1a. Objectives (from AD-416):
The primary objective of the project is to investigate the ecology, population biology and pathogenic mechanisms of plant pathogens as they interaction with cool season grain legumes that include pea, chickpea and lentil. The project will focus on pathogens, such as species of Ascochyta, Erysiphe, Sclerotinia, and Stemphylium, with economical significance to US production of cool season grain legumes. The second objective of the project is to develop management practices for controlling or mitigating the adverse effect of pathogens on crop production.

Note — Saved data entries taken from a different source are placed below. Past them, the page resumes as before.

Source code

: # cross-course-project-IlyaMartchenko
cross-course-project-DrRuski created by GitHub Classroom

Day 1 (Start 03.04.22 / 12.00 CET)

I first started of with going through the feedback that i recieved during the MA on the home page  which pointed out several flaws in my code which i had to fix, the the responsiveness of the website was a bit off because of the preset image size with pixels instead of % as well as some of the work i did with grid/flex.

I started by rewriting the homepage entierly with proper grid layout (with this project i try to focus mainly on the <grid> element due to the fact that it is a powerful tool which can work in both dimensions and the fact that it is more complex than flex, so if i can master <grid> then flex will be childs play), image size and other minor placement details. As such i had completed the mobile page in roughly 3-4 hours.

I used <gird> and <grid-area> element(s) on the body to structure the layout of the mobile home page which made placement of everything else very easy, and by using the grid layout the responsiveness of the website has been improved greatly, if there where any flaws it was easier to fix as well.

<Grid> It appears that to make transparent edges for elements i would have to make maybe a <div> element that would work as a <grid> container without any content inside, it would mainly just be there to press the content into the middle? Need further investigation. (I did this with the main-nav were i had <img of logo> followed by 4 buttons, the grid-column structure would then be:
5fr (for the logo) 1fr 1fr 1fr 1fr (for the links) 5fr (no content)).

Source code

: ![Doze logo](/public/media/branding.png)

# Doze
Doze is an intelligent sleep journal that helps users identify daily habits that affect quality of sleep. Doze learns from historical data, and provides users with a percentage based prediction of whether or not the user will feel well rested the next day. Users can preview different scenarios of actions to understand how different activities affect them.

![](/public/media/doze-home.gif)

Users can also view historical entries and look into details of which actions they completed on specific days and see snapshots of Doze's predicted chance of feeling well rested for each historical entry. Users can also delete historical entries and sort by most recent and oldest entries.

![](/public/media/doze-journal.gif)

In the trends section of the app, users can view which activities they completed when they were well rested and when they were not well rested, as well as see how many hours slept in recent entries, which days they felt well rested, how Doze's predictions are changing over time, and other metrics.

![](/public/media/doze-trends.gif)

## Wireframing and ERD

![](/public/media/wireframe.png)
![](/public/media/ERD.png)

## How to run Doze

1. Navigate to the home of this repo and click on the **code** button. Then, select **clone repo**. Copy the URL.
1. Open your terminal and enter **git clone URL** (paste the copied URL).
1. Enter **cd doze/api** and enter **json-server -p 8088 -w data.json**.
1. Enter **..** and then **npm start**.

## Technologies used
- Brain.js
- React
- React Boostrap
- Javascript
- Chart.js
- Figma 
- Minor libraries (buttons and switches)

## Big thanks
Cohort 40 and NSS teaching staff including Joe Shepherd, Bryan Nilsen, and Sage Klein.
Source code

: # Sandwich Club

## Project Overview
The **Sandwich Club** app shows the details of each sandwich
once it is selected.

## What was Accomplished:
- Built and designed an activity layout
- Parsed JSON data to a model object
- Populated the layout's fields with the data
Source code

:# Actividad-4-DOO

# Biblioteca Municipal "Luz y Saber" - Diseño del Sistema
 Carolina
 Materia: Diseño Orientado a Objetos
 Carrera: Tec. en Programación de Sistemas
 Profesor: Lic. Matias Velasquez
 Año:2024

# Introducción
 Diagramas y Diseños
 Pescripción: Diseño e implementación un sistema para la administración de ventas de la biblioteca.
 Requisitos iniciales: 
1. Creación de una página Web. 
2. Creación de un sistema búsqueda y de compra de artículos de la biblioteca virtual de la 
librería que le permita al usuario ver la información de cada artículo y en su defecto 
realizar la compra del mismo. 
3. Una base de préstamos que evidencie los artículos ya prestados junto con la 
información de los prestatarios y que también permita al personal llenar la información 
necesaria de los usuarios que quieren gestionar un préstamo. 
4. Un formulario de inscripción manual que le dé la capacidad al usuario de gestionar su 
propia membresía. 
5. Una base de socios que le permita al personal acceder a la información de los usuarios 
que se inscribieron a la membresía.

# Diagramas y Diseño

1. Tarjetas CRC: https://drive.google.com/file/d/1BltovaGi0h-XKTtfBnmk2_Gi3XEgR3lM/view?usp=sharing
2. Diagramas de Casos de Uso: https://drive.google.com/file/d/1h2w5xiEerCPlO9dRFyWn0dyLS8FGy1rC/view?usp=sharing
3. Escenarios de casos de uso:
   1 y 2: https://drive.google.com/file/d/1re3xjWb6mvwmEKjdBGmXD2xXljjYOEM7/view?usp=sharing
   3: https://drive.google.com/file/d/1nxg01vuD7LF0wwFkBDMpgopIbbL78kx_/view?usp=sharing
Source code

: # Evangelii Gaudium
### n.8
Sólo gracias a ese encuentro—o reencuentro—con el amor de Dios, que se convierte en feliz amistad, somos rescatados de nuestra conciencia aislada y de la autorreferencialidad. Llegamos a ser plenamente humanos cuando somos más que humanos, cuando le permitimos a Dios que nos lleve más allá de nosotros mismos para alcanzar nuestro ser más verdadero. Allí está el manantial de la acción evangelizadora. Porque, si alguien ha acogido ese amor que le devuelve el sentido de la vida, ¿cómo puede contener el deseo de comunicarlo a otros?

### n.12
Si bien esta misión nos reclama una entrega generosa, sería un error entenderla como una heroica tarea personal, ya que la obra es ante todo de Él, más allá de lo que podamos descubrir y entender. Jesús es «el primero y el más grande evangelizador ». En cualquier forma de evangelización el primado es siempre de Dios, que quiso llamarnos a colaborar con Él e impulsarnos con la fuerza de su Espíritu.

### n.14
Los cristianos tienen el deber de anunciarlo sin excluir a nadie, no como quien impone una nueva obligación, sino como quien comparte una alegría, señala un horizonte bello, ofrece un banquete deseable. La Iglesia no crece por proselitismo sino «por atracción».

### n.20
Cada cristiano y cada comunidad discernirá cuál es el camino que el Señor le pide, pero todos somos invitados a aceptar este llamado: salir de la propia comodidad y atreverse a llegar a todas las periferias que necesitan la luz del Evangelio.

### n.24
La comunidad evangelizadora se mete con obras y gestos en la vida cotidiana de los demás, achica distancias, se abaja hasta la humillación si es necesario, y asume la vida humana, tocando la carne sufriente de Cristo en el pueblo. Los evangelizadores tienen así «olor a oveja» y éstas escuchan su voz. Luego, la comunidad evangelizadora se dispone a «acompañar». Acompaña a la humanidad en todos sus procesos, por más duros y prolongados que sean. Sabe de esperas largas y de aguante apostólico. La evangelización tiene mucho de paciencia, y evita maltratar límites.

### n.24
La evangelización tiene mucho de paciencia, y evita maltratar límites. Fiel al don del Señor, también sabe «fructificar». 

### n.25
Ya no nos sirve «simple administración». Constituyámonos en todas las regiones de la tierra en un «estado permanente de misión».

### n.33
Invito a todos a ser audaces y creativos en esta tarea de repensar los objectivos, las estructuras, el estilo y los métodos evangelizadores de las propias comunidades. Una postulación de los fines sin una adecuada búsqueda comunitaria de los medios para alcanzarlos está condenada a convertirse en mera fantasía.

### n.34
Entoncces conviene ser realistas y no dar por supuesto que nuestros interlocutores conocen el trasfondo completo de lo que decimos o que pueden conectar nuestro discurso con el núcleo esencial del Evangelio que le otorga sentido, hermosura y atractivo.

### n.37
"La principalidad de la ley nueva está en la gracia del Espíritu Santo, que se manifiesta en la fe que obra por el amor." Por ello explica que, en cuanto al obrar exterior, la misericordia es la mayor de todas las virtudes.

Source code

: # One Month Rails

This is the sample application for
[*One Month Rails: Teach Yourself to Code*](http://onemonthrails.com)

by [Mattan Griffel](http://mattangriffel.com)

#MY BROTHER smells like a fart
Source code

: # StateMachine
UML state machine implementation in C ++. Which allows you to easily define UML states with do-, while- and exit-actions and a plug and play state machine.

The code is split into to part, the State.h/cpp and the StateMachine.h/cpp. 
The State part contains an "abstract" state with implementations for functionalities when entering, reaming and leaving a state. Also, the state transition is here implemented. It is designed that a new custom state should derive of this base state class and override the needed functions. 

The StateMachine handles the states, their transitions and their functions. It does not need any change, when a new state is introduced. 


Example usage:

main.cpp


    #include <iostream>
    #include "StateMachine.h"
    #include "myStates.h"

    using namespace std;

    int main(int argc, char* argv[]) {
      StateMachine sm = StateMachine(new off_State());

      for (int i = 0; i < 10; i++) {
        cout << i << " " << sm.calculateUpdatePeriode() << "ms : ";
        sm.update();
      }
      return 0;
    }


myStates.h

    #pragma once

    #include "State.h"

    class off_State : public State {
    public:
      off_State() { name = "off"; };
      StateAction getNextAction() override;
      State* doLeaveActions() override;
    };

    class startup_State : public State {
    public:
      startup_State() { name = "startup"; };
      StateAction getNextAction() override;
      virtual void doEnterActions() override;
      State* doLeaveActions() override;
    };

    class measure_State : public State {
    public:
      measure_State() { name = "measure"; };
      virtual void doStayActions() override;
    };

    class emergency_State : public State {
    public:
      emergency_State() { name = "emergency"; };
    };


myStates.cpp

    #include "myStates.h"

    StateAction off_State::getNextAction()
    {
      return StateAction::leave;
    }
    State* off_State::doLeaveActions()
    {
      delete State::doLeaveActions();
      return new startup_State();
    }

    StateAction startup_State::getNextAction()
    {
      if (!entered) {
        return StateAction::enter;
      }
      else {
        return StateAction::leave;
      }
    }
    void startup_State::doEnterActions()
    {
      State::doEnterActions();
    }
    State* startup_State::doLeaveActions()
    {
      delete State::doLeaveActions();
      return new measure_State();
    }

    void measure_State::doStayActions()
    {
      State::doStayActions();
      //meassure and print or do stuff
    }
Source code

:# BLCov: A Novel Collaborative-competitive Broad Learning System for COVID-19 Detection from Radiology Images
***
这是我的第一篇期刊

1b. Approach (from AD-416):
1. Strains of the pathogens will be collected from infected cool season grain legume plants from various geographic regions, and isolated in pure culture using mycological techniques. Isolates will be maintained in cellulose filter paper and in 15% glycerol at -80 C. Additional isolates will be obtained from cooperators from other locations under appropriate USDA permits. 2. To study population structure of the grain legume pathogens, total genomic DNA will be isolated from each isolate using standard methods for DNA isolation and quantification. Microsatellite alleles of isolates will be determined using PCR, and haplotypes (multi locus genotype or combination of microsatellite alleles) will be determined for each isolate and used to examine genetic relatedness among isolates. 3. Some secondary metabolites like toxins of fungal pathogens play important roles in causing diseases. To study secondary metabolites of the fungal pathogens, pathogen cultures will be grown in appropriate culture media. Secreted metabolites from the cultures will be isolated and purified using appropriate solvents and will be detected and quantified using high performance liquid chromatography. Unknown compounds will be identified using nuclear magnetic resonance spectroscopy and mass spectrometry. Biological activities of the secondary metabolites will be tested using appropriate bioassays. 4. To increase our mechanistic understanding of pathogenesis of grain legume pathogens, genomic segments related to or responsible for pathogenesis will be identified through generation of non-pathogenic mutants. Random mutagenesis will be used to generate tagged mutations and mutants will be screened for virulence. Mutants with altered virulence will be further characterized in terms of genetic mutations, function of the mutated genes, and patterns of gene expression. 5. To identify resistant sources in grain legumes, germplasm lines and cultivars of pea, chickpea and lentil will be planted in the greenhouse. At appropriate growth stages, the test plants will be inoculated with the target pathogens and incubated for disease development at environmental conditions conducive to disease development. Disease severity of the plant genotypes will be scored with appropriate rating scales and resistance will be rated and evaluated in repeated experiments.
3. Progress Report:
Ascochyta rabiei causes Ascochyta blight of chickpea, the most destructive Ascochyta blights of cool season grain legumes. Despite intensive studies of Ascochyta blight of chickpea, the pathogenic mechanisms of this pathogen are still not fully understood. To gain further understanding of the pathogenic mechanisms of A. rabiei, a RNA-sequencing approach was employed. Total mRNAs were isolated from isolates AR19 of pathotype I and AR628 of pathotype II of A. rabiei, and also from diseased tissues of chickpea ‘Spanish White’ inoculated with these two isolates at times from 6 to 96 hours post inoculation (hpi), and were sequenced with the 454 Titanium RNA sequencing technology. The transcripts in the interacting transcriptomes were separated into either plant RNA or pathogen RNA based on BLAST searches, and the pathogen transcripts were compared with the transcripts of the pathogen from pure culture. The pathogen transcripts in the interacting transcriptomes that were not found in the transcripts of pure culture were considered as induced transcripts (in response to infecting chickpea). A total of 21,226 and 28,061 unique transcripts (unigenes) were obtained from AR19 and AR628, respectively, and about 70% of them marched annotated genes in NCBI database. An average of 29,725 unigenes for each library was assembled from a total of 867,855 raw reads in the interacting transcriptomes. About 10% of unigenes were from the pathogen. There were 132 induced unigenes of isolate AR19 in the first 12 hpi, nine of them were highly expressed during 24 to 96 hpi, and 42 of them were consistently expressed up to 96 hpi. There were 178 induced unigenes of isolate AR628, six of them were highly expressed during 24 to 96 hpi, and 69 of them were consistently expressed up to 96 hpi. Analysis showed a strong induction for the expression of pathogen genes that belonged to different functional categories. The functions of these induced genes and their roles in pathogenesis remain to be investigated. The results of this project relate to Subobjective 5C (Elucidate pathogenic mechanisms of Ascochyta rabiei utilizing tagged non-pathogenic mutants) of the in-house parent project.